REQUIREMENT
The line with "## Support & Troubleshooting", the line with "4. **Messages not", and all lines between them in the material below: return these exactly, and no others.

RECORDS TO PROCESS
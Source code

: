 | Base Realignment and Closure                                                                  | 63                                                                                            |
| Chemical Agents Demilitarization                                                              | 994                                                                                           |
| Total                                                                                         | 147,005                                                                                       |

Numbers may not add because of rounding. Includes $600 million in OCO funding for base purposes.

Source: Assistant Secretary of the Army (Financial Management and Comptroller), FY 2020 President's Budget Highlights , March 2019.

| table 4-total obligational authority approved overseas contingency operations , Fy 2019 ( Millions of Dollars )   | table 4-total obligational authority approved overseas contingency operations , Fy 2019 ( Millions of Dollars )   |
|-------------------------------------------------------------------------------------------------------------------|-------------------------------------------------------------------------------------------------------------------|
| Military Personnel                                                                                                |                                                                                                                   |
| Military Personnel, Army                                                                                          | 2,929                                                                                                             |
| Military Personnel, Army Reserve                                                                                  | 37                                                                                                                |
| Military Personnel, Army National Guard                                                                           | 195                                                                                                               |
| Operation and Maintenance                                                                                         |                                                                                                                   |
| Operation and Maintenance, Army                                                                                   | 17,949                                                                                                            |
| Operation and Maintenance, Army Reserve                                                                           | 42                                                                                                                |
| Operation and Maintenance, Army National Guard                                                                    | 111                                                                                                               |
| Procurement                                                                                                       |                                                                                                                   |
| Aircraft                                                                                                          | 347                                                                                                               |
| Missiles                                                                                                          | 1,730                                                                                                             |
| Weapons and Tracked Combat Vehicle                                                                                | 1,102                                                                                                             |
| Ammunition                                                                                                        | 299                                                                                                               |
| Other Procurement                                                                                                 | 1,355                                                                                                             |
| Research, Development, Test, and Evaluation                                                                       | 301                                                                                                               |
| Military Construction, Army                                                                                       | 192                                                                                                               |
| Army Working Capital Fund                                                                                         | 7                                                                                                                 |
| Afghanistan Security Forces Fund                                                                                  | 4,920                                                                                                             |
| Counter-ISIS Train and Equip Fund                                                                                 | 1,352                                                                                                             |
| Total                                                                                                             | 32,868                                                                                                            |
...
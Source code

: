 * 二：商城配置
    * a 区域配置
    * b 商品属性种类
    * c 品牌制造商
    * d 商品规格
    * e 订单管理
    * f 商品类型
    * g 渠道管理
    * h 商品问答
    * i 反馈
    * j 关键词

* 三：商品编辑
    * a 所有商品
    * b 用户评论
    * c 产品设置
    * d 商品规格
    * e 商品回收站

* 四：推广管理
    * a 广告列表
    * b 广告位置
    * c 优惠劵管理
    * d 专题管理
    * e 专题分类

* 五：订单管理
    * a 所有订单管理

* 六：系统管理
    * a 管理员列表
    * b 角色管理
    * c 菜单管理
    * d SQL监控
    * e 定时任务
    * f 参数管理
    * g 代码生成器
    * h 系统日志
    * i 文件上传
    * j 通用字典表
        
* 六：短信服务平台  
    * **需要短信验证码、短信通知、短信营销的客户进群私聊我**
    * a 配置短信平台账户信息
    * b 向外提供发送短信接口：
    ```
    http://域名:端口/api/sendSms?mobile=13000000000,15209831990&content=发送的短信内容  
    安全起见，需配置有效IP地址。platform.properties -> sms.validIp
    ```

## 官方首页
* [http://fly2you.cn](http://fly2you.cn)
--
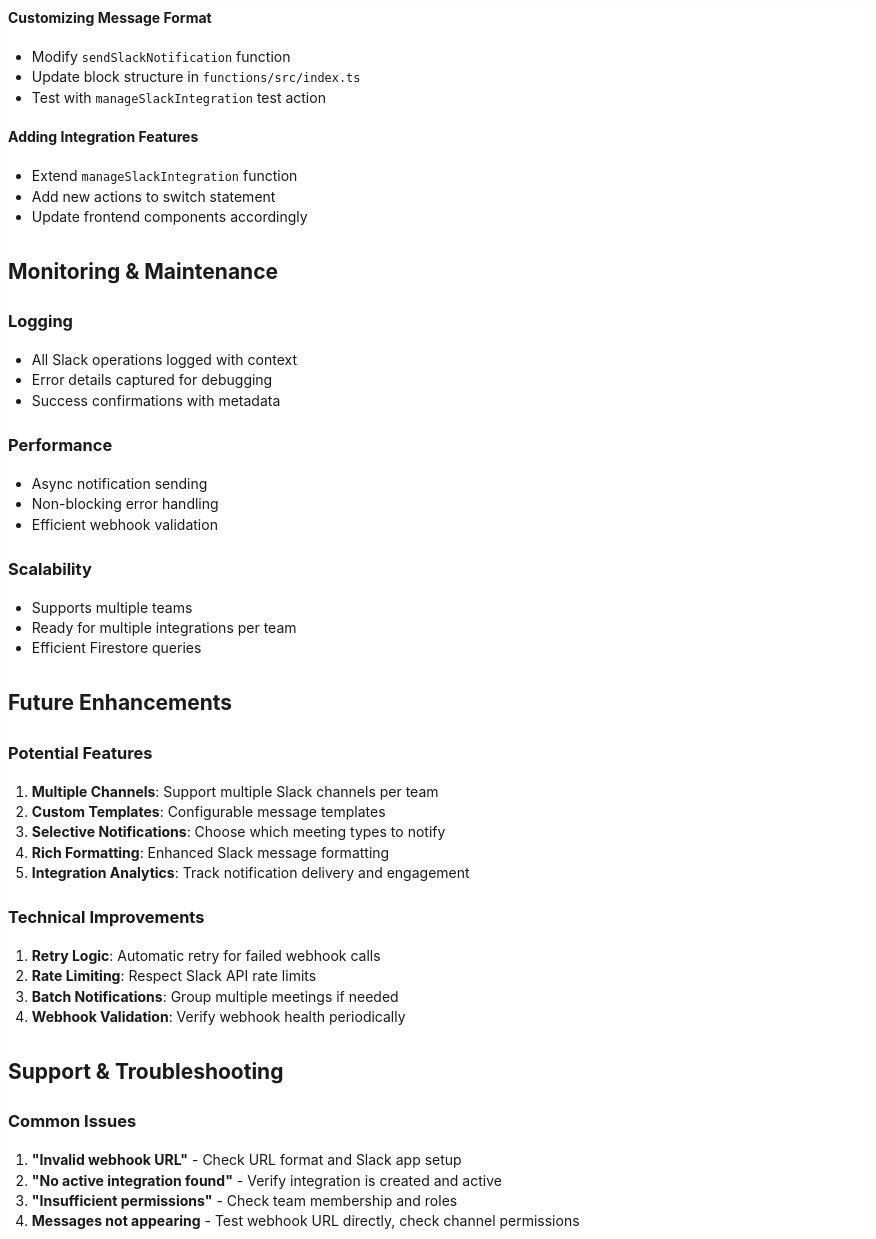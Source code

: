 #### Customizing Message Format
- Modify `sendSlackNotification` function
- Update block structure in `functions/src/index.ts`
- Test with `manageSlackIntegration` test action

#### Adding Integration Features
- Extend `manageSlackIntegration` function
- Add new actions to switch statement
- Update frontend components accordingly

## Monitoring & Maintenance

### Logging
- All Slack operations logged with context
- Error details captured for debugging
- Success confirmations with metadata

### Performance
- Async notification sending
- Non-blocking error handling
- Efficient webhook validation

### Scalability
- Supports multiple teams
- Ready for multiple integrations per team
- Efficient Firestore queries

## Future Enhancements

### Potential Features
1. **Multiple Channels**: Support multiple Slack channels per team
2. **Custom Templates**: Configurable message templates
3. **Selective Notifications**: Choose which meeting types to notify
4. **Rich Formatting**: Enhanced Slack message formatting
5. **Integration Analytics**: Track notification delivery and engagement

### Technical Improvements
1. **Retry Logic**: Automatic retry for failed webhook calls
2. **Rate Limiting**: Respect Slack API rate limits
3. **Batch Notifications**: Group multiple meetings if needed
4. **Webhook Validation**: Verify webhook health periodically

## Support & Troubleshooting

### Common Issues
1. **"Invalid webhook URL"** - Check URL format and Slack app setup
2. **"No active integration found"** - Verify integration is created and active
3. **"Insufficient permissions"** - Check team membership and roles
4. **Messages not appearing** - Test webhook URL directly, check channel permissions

ANSWER TO THIS EXERCISE
## Support & Troubleshooting

### Common Issues
1. **"Invalid webhook URL"** - Check URL format and Slack app setup
2. **"No active integration found"** - Verify integration is created and active
3. **"Insufficient permissions"** - Check team membership and roles
4. **Messages not appearing** - Test webhook URL directly, check channel permissions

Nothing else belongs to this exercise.